Recorded data below:
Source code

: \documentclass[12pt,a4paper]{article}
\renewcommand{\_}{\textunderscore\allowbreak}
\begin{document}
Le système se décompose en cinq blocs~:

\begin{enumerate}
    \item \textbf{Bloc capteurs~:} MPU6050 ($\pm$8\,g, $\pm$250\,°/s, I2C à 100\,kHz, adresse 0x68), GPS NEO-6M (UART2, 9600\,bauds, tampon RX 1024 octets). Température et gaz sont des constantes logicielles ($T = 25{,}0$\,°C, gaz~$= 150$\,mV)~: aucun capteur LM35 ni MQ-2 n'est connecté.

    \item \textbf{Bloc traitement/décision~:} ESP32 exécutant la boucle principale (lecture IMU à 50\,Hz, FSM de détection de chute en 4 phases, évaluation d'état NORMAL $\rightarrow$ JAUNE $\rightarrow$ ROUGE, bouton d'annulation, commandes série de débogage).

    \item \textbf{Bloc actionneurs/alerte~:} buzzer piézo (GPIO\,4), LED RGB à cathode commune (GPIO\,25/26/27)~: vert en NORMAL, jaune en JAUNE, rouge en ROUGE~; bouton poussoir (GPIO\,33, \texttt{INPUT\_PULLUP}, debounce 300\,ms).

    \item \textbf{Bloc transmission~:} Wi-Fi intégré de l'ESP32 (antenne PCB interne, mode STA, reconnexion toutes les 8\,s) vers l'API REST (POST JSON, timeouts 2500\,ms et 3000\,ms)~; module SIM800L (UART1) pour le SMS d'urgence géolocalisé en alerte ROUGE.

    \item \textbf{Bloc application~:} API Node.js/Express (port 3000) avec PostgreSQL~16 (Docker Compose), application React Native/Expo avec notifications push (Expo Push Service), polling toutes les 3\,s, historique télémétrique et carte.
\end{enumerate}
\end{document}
End of Recorded data.
● Required work: Write out, word for word, the lines from the one containing "piézo (GPIO\,4), LED" through the end of the records, with no other lines.

● Solution below:
    \item \textbf{Bloc actionneurs/alerte~:} buzzer piézo (GPIO\,4), LED RGB à cathode commune (GPIO\,25/26/27)~: vert en NORMAL, jaune en JAUNE, rouge en ROUGE~; bouton poussoir (GPIO\,33, \texttt{INPUT\_PULLUP}, debounce 300\,ms).

    \item \textbf{Bloc transmission~:} Wi-Fi intégré de l'ESP32 (antenne PCB interne, mode STA, reconnexion toutes les 8\,s) vers l'API REST (POST JSON, timeouts 2500\,ms et 3000\,ms)~; module SIM800L (UART1) pour le SMS d'urgence géolocalisé en alerte ROUGE.

    \item \textbf{Bloc application~:} API Node.js/Express (port 3000) avec PostgreSQL~16 (Docker Compose), application React Native/Expo avec notifications push (Expo Push Service), polling toutes les 3\,s, historique télémétrique et carte.
\end{enumerate}
\end{document}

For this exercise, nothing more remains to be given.